HOW TO COMPLETE THIS TASK >>
Working from the records below, repeat exactly the lines starting at the line that contains "- **Organization**: Excellent" and ending at the line that contains "- 📧 E-mail: hello@netmotion.pl", inclusive.

DATA FOR PROCESSING >>
*** Begin section ***

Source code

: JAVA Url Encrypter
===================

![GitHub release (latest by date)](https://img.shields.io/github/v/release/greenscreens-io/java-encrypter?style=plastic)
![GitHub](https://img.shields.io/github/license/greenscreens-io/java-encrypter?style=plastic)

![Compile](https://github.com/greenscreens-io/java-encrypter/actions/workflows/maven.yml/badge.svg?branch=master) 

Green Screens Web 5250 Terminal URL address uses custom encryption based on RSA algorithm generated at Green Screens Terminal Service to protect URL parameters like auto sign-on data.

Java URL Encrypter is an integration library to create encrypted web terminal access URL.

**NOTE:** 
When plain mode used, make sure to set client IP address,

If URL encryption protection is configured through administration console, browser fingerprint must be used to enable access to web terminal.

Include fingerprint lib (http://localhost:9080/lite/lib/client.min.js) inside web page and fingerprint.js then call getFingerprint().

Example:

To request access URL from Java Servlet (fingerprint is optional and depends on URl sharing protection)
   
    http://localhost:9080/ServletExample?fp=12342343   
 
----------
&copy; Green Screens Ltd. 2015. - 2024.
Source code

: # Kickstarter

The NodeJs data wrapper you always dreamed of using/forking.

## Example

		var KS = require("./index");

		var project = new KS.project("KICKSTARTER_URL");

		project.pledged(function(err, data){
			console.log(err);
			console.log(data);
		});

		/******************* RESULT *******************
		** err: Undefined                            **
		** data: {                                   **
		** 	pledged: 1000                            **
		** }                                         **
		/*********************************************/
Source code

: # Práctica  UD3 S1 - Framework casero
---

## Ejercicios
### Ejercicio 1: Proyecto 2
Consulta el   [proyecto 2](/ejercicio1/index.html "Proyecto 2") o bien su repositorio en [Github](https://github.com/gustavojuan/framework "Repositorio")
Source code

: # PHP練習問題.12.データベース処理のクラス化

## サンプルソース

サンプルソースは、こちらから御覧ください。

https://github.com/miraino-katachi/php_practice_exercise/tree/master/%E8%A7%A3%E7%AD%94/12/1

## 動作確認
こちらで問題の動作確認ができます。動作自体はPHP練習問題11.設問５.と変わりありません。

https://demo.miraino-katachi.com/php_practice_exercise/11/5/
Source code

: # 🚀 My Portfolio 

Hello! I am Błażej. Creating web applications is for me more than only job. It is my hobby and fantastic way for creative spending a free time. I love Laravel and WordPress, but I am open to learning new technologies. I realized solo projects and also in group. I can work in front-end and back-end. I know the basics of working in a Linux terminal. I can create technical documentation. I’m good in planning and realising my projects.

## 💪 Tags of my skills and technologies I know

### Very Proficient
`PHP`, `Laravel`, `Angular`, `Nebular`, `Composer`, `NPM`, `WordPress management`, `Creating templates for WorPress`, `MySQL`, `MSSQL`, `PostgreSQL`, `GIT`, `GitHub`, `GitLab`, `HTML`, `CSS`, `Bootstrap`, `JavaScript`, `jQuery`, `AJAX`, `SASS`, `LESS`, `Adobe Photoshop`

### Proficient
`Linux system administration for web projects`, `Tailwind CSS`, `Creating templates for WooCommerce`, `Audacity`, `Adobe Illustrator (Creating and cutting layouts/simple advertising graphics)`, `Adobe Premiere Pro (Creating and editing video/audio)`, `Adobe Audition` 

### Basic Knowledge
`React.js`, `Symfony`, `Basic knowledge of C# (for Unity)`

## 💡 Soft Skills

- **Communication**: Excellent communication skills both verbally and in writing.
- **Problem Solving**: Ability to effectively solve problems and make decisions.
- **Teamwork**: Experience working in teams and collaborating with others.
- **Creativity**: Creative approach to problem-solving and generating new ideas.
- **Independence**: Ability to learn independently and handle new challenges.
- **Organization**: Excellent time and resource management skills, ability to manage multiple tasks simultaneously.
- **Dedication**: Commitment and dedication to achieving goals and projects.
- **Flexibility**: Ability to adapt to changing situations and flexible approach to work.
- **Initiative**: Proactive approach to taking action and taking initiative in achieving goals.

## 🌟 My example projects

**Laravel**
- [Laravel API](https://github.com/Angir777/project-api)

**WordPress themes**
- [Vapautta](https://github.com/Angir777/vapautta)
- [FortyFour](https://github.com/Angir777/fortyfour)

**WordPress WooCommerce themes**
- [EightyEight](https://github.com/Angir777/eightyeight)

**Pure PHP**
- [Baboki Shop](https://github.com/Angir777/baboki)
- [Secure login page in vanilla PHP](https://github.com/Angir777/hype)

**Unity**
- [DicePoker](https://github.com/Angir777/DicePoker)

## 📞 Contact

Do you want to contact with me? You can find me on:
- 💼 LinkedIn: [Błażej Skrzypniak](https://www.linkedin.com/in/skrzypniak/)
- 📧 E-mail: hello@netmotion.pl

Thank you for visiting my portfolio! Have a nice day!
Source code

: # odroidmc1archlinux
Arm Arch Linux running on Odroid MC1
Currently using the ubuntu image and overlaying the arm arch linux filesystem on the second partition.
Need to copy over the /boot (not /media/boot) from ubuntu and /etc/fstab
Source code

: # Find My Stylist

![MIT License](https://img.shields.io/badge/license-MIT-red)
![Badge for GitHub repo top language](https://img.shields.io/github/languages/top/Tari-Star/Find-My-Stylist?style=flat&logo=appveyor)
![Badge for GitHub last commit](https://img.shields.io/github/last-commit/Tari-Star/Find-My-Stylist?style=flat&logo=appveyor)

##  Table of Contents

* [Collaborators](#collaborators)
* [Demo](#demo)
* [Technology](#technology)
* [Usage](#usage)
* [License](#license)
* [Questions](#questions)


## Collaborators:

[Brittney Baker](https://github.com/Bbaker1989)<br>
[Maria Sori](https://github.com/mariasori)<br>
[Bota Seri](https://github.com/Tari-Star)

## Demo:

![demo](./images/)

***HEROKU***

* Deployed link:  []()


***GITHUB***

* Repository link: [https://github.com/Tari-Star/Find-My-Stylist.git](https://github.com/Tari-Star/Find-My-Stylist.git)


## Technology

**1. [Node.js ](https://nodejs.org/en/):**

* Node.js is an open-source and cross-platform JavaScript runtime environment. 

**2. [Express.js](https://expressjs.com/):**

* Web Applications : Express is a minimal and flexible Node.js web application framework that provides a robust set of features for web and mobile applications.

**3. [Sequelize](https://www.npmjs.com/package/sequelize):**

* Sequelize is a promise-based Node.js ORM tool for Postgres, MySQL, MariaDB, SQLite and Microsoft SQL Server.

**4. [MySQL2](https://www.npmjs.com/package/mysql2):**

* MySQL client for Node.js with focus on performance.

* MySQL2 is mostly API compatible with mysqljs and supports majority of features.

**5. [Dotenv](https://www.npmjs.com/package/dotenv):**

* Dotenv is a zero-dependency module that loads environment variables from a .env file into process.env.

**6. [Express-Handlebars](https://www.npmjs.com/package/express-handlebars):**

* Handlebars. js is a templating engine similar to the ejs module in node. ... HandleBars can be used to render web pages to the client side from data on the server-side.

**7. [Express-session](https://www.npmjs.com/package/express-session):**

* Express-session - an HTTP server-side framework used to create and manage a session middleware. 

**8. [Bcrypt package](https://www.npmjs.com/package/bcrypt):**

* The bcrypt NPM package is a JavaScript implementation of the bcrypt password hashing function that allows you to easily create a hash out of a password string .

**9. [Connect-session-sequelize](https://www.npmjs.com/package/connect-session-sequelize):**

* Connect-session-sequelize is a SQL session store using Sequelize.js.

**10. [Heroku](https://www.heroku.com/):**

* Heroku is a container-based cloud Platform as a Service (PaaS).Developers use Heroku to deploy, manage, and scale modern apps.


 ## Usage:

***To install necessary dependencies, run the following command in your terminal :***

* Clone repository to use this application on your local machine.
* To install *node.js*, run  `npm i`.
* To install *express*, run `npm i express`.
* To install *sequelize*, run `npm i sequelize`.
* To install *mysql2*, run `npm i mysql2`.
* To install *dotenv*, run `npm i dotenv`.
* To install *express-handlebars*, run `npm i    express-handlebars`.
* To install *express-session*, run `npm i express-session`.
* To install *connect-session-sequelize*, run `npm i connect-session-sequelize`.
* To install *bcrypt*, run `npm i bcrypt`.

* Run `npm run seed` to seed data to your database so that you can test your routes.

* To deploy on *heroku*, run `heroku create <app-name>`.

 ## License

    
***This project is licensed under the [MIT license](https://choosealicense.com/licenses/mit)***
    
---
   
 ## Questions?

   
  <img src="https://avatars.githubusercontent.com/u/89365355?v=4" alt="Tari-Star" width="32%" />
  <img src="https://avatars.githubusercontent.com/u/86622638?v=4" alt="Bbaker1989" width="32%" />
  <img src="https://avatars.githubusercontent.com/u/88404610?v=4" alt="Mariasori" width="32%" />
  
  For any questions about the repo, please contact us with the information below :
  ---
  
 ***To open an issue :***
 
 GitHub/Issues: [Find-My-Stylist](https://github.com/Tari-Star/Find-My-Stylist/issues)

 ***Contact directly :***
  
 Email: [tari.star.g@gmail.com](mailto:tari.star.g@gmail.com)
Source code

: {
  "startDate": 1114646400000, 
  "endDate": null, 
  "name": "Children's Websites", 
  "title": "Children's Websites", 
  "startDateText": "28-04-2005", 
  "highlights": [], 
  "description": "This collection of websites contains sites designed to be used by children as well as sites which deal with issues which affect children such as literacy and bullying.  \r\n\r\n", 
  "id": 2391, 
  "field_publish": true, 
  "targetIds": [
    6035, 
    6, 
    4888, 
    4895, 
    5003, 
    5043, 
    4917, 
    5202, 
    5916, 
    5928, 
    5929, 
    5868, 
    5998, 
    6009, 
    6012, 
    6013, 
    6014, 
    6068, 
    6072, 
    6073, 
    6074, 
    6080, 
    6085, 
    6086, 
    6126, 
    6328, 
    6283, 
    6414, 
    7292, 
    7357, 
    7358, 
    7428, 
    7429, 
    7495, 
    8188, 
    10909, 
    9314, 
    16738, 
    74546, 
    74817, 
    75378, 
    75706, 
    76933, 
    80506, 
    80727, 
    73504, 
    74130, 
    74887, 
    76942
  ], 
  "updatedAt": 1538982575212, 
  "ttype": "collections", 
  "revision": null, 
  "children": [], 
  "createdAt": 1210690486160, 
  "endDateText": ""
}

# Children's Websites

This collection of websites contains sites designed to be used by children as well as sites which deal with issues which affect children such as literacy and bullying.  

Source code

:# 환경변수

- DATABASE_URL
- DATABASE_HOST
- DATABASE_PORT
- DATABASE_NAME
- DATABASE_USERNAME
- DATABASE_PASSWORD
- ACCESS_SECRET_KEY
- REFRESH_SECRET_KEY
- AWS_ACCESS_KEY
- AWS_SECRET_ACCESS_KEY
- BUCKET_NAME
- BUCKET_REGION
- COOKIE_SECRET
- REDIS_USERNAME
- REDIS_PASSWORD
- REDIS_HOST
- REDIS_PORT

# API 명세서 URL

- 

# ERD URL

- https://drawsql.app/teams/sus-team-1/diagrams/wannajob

*** End section ***

OUTPUT >>
- **Organization**: Excellent time and resource management skills, ability to manage multiple tasks simultaneously.
- **Dedication**: Commitment and dedication to achieving goals and projects.
- **Flexibility**: Ability to adapt to changing situations and flexible approach to work.
- **Initiative**: Proactive approach to taking action and taking initiative in achieving goals.

## 🌟 My example projects

**Laravel**
- [Laravel API](https://github.com/Angir777/project-api)

**WordPress themes**
- [Vapautta](https://github.com/Angir777/vapautta)
- [FortyFour](https://github.com/Angir777/fortyfour)

**WordPress WooCommerce themes**
- [EightyEight](https://github.com/Angir777/eightyeight)

**Pure PHP**
- [Baboki Shop](https://github.com/Angir777/baboki)
- [Secure login page in vanilla PHP](https://github.com/Angir777/hype)

**Unity**
- [DicePoker](https://github.com/Angir777/DicePoker)

## 📞 Contact

Do you want to contact with me? You can find me on:
- 💼 LinkedIn: [Błażej Skrzypniak](https://www.linkedin.com/in/skrzypniak/)
- 📧 E-mail: hello@netmotion.pl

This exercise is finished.